L’Europe est le grand perdant dans cette guerre. Les sanctions américaines l’ont empêchée d’utiliser du gaz et du pétrole russes fiables et bon marché, l’obligeant à importer des Etats-Unis du GNL bien plus cher. Les sanctions américaines ont mis à mal l’Europe, qui dépend fortement des importations de matières premières russes. L’engouement de l’Amérique pour les énergies alternatives a contraint les Européens à se reposer sur des énergies solaire et éolienne peu fiables. La restriction de l’accès au pétrole et au gaz russes a fait de l’hiver à venir une période de péril.

L’un des principaux objectifs militaires des États-Unis a toujours été d’empêcher l’Allemagne d’ouvrir son gazoduc Nord Stream 2, qui est vital. Ce gazoduc a été construit par plusieurs pays sur une période de 11 ans, afin de doubler le flux de gaz vers l’Allemagne et le reste de l’Europe. Mais après avoir dépensé une fortune pour ce gazoduc, les États-Unis ont rendu inutile cet énorme projet.
De telles actions montrent que l’Europe ne jouit plus d’une pleine souveraineté ; elle est désormais subordonnée aux caprices de Londres et de Washington.

Avant la guerre, l’Europe fonctionnait avec des budgets de défense modérés. La Russie ne représentait pas une véritable menace et la Chine était un partenaire commercial important. En sécurité avec ses voisins, l’Allemagne a choisi de ne maintenir que 200 chars opérationnels. Mais l’hystérie de la guerre a forcé une course aux armements inutile qui imposera à l’Europe d’énormes augmentations de ses coûts de défense, constituant un frein permanent pour les économies européennes.

Ironiquement, la marche vers la guerre a effectivement subordonné l’UE à l’OTAN, rétablissant ainsi la Grande-Bretagne dans une position de domination sur l’Europe continentale, malgré le Brexit.

La guerre nucléaire est toujours imminente. Des voix continuent de l’évoquer. Heather Conley, directrice de l’influent German Marshall Fund, n’exclut pas une nouvelle escalade, affirmant que l’Occident ne doit pas se laisser intimider par la Russie. « Nous devons nous préparer à l’utilisation d’armes nucléaires tactiques », a-t-elle déclaré. De son côté, un fonctionnaire de l’UE a suggéré de fournir des armes nucléaires à l’Ukraine pour qu’elle puisse se défendre, une action imprudente qui pourrait déclencher une réponse russe non conventionnelle.

L’Ukraine doit négocier la paix pour mettre fin à ce massacre inutile.
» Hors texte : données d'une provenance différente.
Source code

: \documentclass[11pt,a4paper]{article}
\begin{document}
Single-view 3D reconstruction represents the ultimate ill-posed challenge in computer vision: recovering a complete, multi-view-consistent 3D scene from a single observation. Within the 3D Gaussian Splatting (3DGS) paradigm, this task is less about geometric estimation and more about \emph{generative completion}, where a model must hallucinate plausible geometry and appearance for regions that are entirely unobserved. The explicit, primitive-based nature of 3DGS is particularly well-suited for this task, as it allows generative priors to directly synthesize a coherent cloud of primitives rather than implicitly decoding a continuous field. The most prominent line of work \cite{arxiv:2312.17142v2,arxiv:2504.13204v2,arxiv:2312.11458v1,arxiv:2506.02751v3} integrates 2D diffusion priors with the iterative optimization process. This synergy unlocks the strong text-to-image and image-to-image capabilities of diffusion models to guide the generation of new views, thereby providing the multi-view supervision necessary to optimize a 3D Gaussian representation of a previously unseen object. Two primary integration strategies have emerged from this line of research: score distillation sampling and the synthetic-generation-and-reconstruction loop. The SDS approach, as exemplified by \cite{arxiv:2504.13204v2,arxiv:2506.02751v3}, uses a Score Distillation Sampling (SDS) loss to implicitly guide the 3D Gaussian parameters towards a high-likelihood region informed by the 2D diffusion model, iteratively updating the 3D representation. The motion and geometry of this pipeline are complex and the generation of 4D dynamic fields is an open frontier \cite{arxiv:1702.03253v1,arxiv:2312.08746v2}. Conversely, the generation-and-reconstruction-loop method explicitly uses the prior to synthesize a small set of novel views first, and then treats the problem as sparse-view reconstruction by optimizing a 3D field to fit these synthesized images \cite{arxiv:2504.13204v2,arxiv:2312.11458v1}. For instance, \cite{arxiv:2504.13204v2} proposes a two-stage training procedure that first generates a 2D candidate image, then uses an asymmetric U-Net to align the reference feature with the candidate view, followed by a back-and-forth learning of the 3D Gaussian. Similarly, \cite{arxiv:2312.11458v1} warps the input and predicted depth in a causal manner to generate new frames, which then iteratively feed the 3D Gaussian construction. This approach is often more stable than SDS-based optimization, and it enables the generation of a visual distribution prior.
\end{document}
Elle pourrait peut-être proposer un cadre rappelant le très réussi traité d’État autrichien de 1955, qui a vu l’Union soviétique et les puissances alliées retirer leurs forces de ce pays, en échange de la modification par l’Autriche de sa constitution pour en faire pour toujours une nation neutre et non alignée, et de l’interdiction pour les troupes étrangères de remettre jamais le pied en Autriche. L’Ukraine pourrait adopter des dispositions similaires.

L’OTAN devrait envisager un traité distinct visant à faire de l’Ukraine un tampon nucléaire permanent entre l’Est et l’Ouest. En acceptant que l’Ukraine ne soit jamais admise au sein de l’OTAN, elle pourrait réduire de façon permanente les tensions régionales et diminuer considérablement le risque de voir l’une ou l’autre des parties déclencher accidentellement un incident nucléaire mortel.
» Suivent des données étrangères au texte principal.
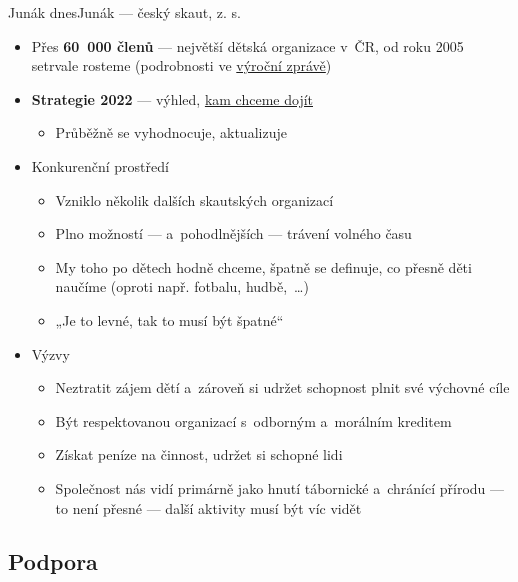\documentclass[compress, ucs, xelatex, xcolor=dvipsnames, print,
  hyperref={
    bookmarks=true,
    unicode=true,
    colorlinks=true,
    plainpages=false,
    pdfkeywords={Junak, Pedagogika, Skaut, Skauting, Vychovna metoda},
    linkcolor=Black,
    anchorcolor=Black,
    citecolor=OliveGreen,
    filecolor=OliveGreen,
    menucolor=Black,
    urlcolor=OliveGreen,
    pdftex}
  ]{beamer}
\begin{document}
\begin{frame}{Junák dnes}{Junák --- český skaut, z. s.}
  \begin{itemize}
    \item Přes \textbf{60~000 členů} --- největší dětská organizace v~ČR, od roku 2005 setrvale rosteme (podrobnosti ve \href{https://www.skaut.cz/skauting/o-skautingu}{výroční zprávě})
    \item \textbf{Strategie 2022} --- výhled, \href{https://strategie.skauting.cz/}{kam chceme dojít}
    \begin{itemize}
      \item Průběžně se vyhodnocuje, aktualizuje
    \end{itemize}
    \item Konkurenční prostředí
    \begin{itemize}
      \item Vzniklo několik dalších skautských organizací
      \item Plno možností --- a~pohodlnějších --- trávení volného času
      \item My toho po dětech hodně chceme, špatně se definuje, co přesně děti naučíme (oproti např. fotbalu, hudbě,~\ldots)
      \item „Je to levné, tak to musí být špatné“
    \end{itemize}
    \item Výzvy
    \begin{itemize}
      \item Neztratit zájem dětí a~zároveň si udržet schopnost plnit své výchovné cíle
      \item Být respektovanou organizací s~odborným a~morálním kreditem
      \item Získat peníze na činnost, udržet si schopné lidi
      \item Společnost nás vidí primárně jako hnutí tábornické a~chránící přírodu --- to není přesné --- další aktivity musí být víc vidět
    \end{itemize}
  \end{itemize}
\end{frame}

\subsection{Podpora}
\end{document}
En agissant avant que ses lignes défensives ne s’effondrent, l’Ukraine pourrait exiger le contrôle des zones côtières entourant le port d’Odessa, elle pourrait insister pour contrôler entièrement Kiev des deux côtés du Dniepr et pour que la Russie retire toutes ses troupes à l’ouest de ce fleuve. Bien entendu, le contrôle de nombreuses autres zones devra également être négocié, mais cela pourrait constituer un cadre de départ pour la paix.

Voilà qui conclut mes remarques. Je remercie l’Institut Schiller pour ses efforts efficaces en vue de promouvoir la paix et d’empêcher la course insensée à la guerre nucléaire.